Fortunately, these neighborhood mechanisms are also in conflict of influence with our reasoning and decision skills and also with our inheritances, all our education which may be enough to prevent a civil war for stories of unavailable masks. But the outcome of the conflict is not always guaranteed. The circulating entities, these messages, these signals are sometimes as powerful as viruses and can amplify or counteract the health phenomenon. The rumors ) of the old media world have mutated into a proliferation of high-frequency signals for an ecosystem of our attention ever more energized. Adam Gazzaley and Gary Rosen recall from their laboratory experiments that if our mind has become distracted, it is because it is constantly called upon by a bottom-up simulation process based on novelty and salience, which divert attention from his usual course.

For a new viral communication

Therefore, it is advisable to prepare a viral communication material to the height of the challenge, by betting there also on shock-images which do not vaccinate, certainly, and which have the defect to exploit again the same processes of reactivity, d alert that inhibits reflection. But in the age of social networks, it would be naive to believe that the competition of propagations can be based only on institutional speeches, on educational TV shows, all necessary things but often the only formats found on these Continuous news channels that produce only repetitive speech supposedly legitimate but now subject to stiff competition from the ordinary experts that each claims to be.

On the contrary, it is very prophylactic to show the video of Italians singing among themselves from their balconies. Because the fear of isolation is then fought by a strong image, by an emotional shock which recalls the strength of the support of the neighborhood against suspicion which could become widespread.

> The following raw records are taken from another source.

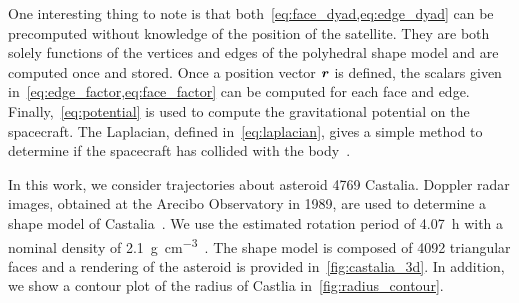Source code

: \documentclass[]{aiaa-tc}%
\begin{document}
One interesting thing to note is that both~\cref{eq:face_dyad,eq:edge_dyad} can be precomputed without knowledge of the position of the satellite.
They are both solely functions of the vertices and edges of the polyhedral shape model and are computed once and stored.
Once a position vector \( \bm{r} \) is defined, the scalars given in~\cref{eq:edge_factor,eq:face_factor} can be computed for each face and edge.
Finally,~\cref{eq:potential} is used to compute the gravitational potential on the spacecraft.
The Laplacian, defined in~\cref{eq:laplacian}, gives a simple method to determine if the spacecraft has collided with the body~\cite{werner1996}. 

In this work, we consider trajectories about asteroid 4769 Castalia.
Doppler radar images, obtained at the Arecibo Observatory in 1989, are used to determine a shape model of Castalia~\cite{hudson1994,neese2004}.
We use the estimated rotation period of \SI{4.07}{\hour} with a nominal density of \SI{2.1}{\gram\per\centi\meter\cubed}~\cite{scheeres1996}.
The shape model is composed of \num{4092} triangular faces and a rendering of the asteroid is provided in~\cref{fig:castalia_3d}.
In addition, we show a contour plot of the radius of Castlia in~\cref{fig:radius_contour}.
\end{document}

No “pedagogy” here but practice made visible which strongly illustrates that other collective values ​​can combat fear and in particular the fear of isolation. Digital platforms and social networks, which are formatted to excessively speeding up our reactions for advertising placement objectives, can play an interesting role in this respect by enhancing the content of collective solutions, which show how we combat the spread of the fear. Provided that the citizens seize it with creativity and that the institutions value all this. The viral competition for attention has only just begun.

We can hope that finally these processes are taken seriously as objects of study because they are constitutive of our social life: we are also (not only) acted by processes of propagation of entities which cross us, viruses, messages and the objects that transform us without our being able to control them. If at least the virus detoxified us from this delusional modern faith in our ability to control the world, the victims would have allowed a salutary step towards a new form of wisdom.